UMass Medical School announces recipient of first Ernest "Tony" Winsor medical interpreter award

A registered nurse known nationally as a pioneer in the field of medical interpreting has been chosen as the recipient of the first Ernest “Tony” Winsor Award, which will be presented June 19 at the 10th annual Paving the Way to Health Care Access conference co-sponsored by MassHealth and UMass Medical School.

Carla Fogaren, RN, system director of Diversity Initiatives, Interpreter Services and ADA coordinator at Steward Health Care, was nominated for the award by six colleagues.

“I am speechless, which, for those who know me, is indeed a very rare thing. I am humbled by this. I hope Tony is smiling down and pointing his finger at me saying something like … you have to work harder,” Fogaren said after learning she had been chosen to receive the award.

“As our leader and role model, we can attest that Carla has been making an exceptional difference in advancing medical interpreting and language access since the early 1990s. She works tirelessly, with heartfelt compassion and total commitment and zeal in advocating for medical interpreters and the patients who depend on this profession to communicate with their healthcare providers,” her colleagues wrote in their nomination.

Forgaren became involved in the medical interpreter field because she was the only Portuguese-speaking registered nurse working the second shift in a community hospital that had many Portuguese-speaking patients. Even though Forgaren speaks Portuguese, she didn’t know the medical terminology in that language, so she sought out a medical interpreting program to help her learn. She found the Massachusetts Medical Interpreters Association, now known as the International Medical Interpreters Association, which recently had been formed by a small group of people who wanted to become experts in the field.

Forgaren worked for many years at Good Samaritan Medical Center. In 1993, Good Samaritan became one of the few hospitals in the United States to have a formal medical interpreting program and she was chosen to lead the department.

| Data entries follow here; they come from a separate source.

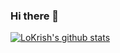 ### Hi there 👋

<!--
**LoKrish/LoKrish** is a ✨ _special_ ✨ repository because its `README.md` (this file) appears on your GitHub profile.

Here are some ideas to get you started:

- 🔭 I’m currently working on ...
- 🌱 I’m currently learning ...
- 👯 I’m looking to collaborate on ...
- 🤔 I’m looking for help with ...
- 💬 Ask me about ...
- 📫 How to reach me: ...
- 😄 Pronouns: ...
- ⚡ Fun fact: ...
-->


[![LoKrish's github stats](https://github-readme-stats.vercel.app/api?username=LoKrish)](https://github.com/LoKrish/github-readme-stats)
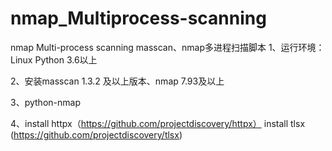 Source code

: # nmap_Multiprocess-scanning
nmap Multi-process scanning masscan、nmap多进程扫描脚本
1、运行环境：
  Linux
  Python 3.6以上

2、安装masscan 1.3.2 及以上版本、nmap 7.93及以上

3、python-nmap

4、install httpx（https://github.com/projectdiscovery/httpx）
   install tlsx (https://github.com/projectdiscovery/tlsx)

She founded the Forum of the Coordination of Interpreter Services, a statewide health care management organization, in 2003. Forgaren was promoted to a position overseeing all of Steward Health Care hospitals’ interpreter departments in 2010.

Lisa Morris, MSTD, director of Cross Cultural Initiatives at the Massachusetts Area Health Education Center (MassAHEC), a unit within UMass Medical School’s Commonwealth Medicine division, notified Forgaren of the honor.

The award is named in honor of the lawyer who worked for the passage of the Massachusetts Emergency Room Interpreter Bill, which was signed into law in 2000. The law mandates that all hospitals that provide acute care in emergency rooms or acute psychiatric services use competent interpreter services when they treat non-English-speaking patients.

Winsor advocated for professionalizing the work of a medical interpreter to improve language access for all people, and Forgaren has “walked in his footsteps and forged forward by his side for a good long time to make a difference for interpreters as well as for non-English-speaking patients,” Morris said.